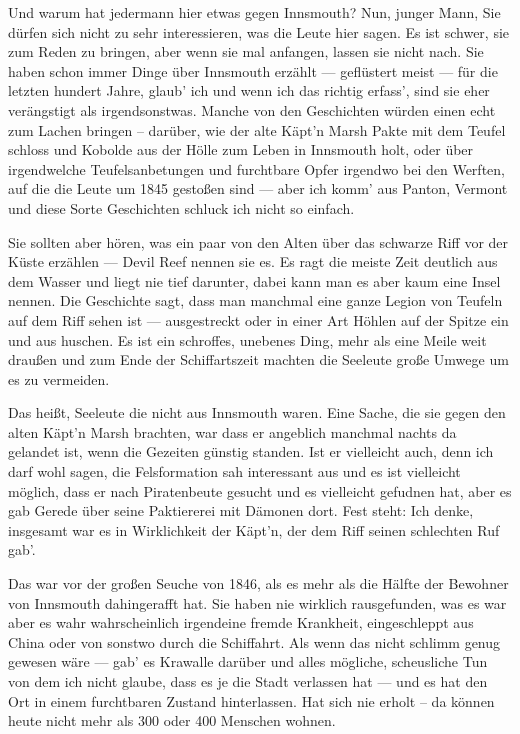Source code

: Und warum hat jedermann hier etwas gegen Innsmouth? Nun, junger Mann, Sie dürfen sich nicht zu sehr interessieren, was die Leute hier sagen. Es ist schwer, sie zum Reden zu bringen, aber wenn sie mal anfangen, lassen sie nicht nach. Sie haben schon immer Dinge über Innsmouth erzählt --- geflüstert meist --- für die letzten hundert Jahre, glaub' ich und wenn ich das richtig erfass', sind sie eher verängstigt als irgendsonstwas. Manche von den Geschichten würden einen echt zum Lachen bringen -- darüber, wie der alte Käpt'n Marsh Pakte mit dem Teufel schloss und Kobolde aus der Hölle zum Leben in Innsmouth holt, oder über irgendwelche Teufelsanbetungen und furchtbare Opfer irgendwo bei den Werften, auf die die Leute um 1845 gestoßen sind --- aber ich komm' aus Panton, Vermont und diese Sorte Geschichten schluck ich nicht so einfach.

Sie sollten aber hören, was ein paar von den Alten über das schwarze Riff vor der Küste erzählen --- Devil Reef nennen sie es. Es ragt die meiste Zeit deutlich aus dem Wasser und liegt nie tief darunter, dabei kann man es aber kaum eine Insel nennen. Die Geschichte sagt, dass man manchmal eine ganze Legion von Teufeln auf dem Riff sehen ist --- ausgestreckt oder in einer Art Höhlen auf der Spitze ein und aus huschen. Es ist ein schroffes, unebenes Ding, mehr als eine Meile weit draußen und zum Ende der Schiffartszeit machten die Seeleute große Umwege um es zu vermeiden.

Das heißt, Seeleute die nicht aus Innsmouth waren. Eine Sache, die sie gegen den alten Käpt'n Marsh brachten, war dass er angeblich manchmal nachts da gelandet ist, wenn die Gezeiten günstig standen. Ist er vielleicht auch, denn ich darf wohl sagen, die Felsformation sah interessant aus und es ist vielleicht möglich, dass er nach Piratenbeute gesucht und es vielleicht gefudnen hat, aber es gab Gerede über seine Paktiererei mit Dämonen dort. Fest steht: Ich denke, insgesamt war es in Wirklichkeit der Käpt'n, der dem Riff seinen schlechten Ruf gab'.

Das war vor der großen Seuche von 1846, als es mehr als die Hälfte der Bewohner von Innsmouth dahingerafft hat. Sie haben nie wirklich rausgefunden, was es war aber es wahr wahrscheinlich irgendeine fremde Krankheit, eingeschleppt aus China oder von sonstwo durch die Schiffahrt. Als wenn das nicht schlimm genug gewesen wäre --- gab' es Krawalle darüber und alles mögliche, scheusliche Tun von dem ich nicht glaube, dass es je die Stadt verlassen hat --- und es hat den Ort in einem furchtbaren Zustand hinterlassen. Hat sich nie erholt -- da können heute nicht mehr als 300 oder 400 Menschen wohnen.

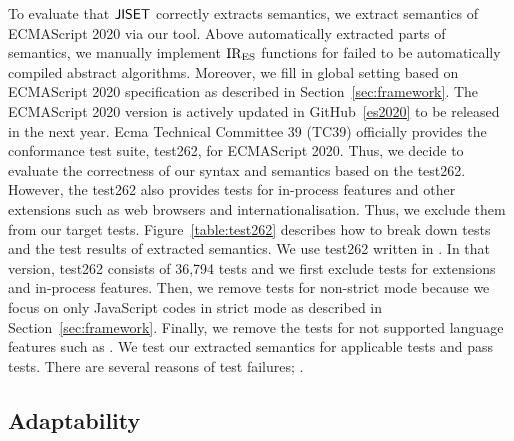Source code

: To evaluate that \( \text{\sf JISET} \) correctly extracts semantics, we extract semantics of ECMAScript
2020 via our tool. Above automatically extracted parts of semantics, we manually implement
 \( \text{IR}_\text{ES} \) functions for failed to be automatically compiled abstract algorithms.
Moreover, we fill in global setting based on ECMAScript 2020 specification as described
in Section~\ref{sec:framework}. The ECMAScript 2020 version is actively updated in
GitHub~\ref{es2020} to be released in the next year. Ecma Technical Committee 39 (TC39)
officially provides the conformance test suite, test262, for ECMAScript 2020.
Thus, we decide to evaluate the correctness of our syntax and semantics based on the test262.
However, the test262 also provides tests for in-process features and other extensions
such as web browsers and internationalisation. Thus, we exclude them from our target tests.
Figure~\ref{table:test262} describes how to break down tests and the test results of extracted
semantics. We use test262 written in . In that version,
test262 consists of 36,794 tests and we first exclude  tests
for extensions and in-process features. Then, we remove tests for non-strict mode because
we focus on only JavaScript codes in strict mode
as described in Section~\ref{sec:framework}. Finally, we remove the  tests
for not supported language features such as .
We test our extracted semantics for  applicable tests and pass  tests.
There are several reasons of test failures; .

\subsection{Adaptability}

* * *

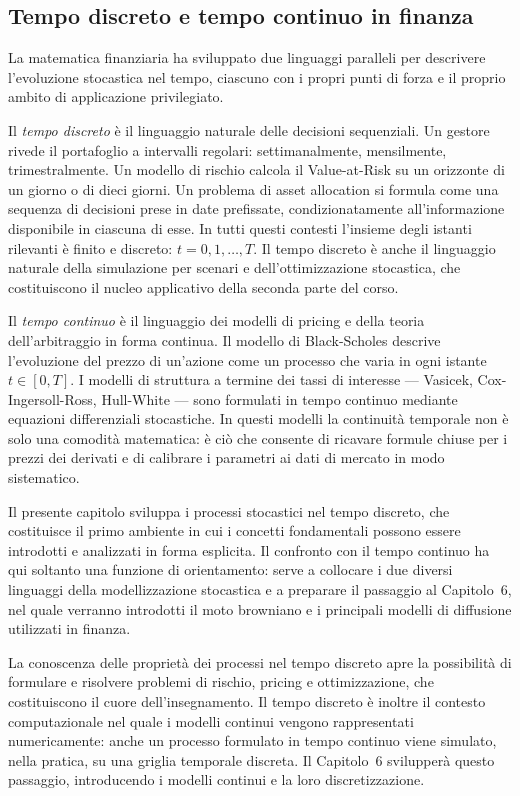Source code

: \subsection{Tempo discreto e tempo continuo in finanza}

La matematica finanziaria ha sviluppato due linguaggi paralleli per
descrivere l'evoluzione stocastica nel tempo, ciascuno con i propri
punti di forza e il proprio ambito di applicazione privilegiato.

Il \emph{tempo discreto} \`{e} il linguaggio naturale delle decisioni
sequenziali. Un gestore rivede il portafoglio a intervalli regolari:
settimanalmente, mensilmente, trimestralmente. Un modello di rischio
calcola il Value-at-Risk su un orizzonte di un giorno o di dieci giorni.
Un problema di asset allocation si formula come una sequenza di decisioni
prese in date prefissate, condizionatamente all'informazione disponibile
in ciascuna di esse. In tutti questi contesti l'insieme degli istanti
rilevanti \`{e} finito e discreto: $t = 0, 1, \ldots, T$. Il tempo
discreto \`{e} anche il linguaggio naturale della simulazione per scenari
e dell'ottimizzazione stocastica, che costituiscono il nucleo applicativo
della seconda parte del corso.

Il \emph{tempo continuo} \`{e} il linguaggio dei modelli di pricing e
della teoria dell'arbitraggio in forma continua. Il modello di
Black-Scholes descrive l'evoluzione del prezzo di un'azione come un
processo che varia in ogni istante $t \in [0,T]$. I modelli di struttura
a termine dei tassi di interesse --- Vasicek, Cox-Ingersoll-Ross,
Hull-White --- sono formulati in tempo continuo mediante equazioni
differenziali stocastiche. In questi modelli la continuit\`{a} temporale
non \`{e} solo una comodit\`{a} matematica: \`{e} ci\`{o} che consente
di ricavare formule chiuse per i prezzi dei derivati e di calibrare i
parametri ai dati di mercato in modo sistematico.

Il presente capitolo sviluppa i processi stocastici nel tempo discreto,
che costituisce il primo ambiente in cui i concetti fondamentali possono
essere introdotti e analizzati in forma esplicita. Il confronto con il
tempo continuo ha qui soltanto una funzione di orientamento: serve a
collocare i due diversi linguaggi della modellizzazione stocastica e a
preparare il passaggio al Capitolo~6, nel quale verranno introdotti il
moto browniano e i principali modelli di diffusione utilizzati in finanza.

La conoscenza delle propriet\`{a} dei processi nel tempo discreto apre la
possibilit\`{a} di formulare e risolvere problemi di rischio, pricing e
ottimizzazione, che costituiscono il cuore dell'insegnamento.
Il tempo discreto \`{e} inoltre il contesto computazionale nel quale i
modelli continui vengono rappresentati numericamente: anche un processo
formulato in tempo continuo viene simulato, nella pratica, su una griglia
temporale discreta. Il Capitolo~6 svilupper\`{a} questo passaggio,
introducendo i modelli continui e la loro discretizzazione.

→ **What to do**
What is needed is how many lines of the listing include the string "semantics", given as a bare number.

→ **Solution to the exercise**
5